Far-IR transmittance and metal–insulator phase transition properties of VO2 films using Al2O3 as buffer layer

Abstract

Owing to its outstanding metal–insulator transition, vanadium dioxide is considered as an attractive material used for optical modulation devices at far-IR bands. In this work, vanadium dioxide films were successfully prepared on (111) directional silicon substrates using Al2O3 as buffer layer by direct current magnetron sputtering. It is worth noting that, Al2O3 buffer layer significantly enhances the amplitude modulation at far-IR bands.

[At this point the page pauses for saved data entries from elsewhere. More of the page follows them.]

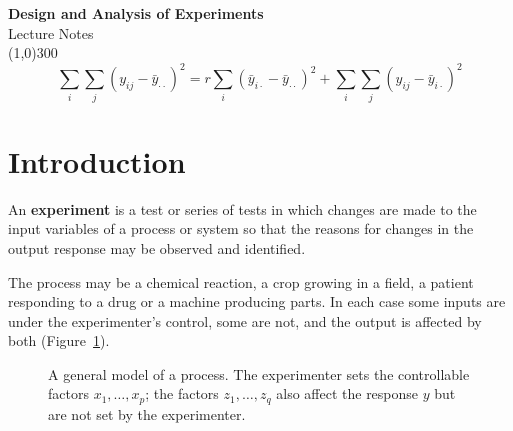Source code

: \documentclass[11pt,a4paper]{article}
\numberwithin{equation}{section}
\theoremstyle{definition}
\begin{document}
\begin{titlepage}
\thispagestyle{empty}
\begin{center}
\vspace*{3cm}
{\Huge\bfseries Design and Analysis of Experiments}\\[1.2cm]
{\large Lecture Notes}\\[2.5cm]
\line(1,0){300}\\[1.5cm]
$$\sum_{i}\sum_{j}(y_{ij}-\bar y_{\cdot\cdot})^2 = r\sum_{i}(\bar y_{i\cdot}-\bar y_{\cdot\cdot})^2 + \sum_{i}\sum_{j}(y_{ij}-\bar y_{i\cdot})^2$$
\end{center}
\end{titlepage}

\tableofcontents
\thispagestyle{empty}
\clearpage
\setcounter{page}{1}

\section{Introduction}
An \textbf{experiment} is a test or series of tests in which changes are made to the input variables of a process or system so that the
reasons for changes in the output response may be observed and identified.

The process may be a chemical reaction, a crop growing in a field, a patient responding to a drug or a machine producing parts. In each case
some inputs are under the experimenter's control, some are not, and the output is affected by both (Figure~\ref{fig:process}).

\begin{figure}[H]
\centering
{}
\caption{A general model of a process. The experimenter sets the controllable factors $x_1,\dots,x_p$; the factors $z_1,\dots,z_q$
also affect the response $y$ but are not set by the experimenter.}
\label{fig:process}
\end{figure}
\end{document}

Particularly, when Al2O3 buffer layer’s thickness increases to ~ 40 nm and VO2 film is ~ 300 nm, the amplitude modulation is largely increased from 51.2 to 71.3% at 395 cm−1 and from 18.0 to 40.2% at 280 cm−1. According to XRD, XPS and SEM tests, it can be found that Al2O3 buffer layer affects the composition, crystal structure and metal–insulator transition properties of the films. Moreover, compared with VO2 films deposited on silicon substrates, VO2 films using Al2O3 as buffer layer exhibit better metal–insulator phase transition properties with narrower hysteresis width (11.8 °C, 6.7 °C narrower than former films). Such excellent metal–insulator transition properties indicate that VO2 films using Al2O3 as buffer layer have great potential for far-IR bands modulation applications.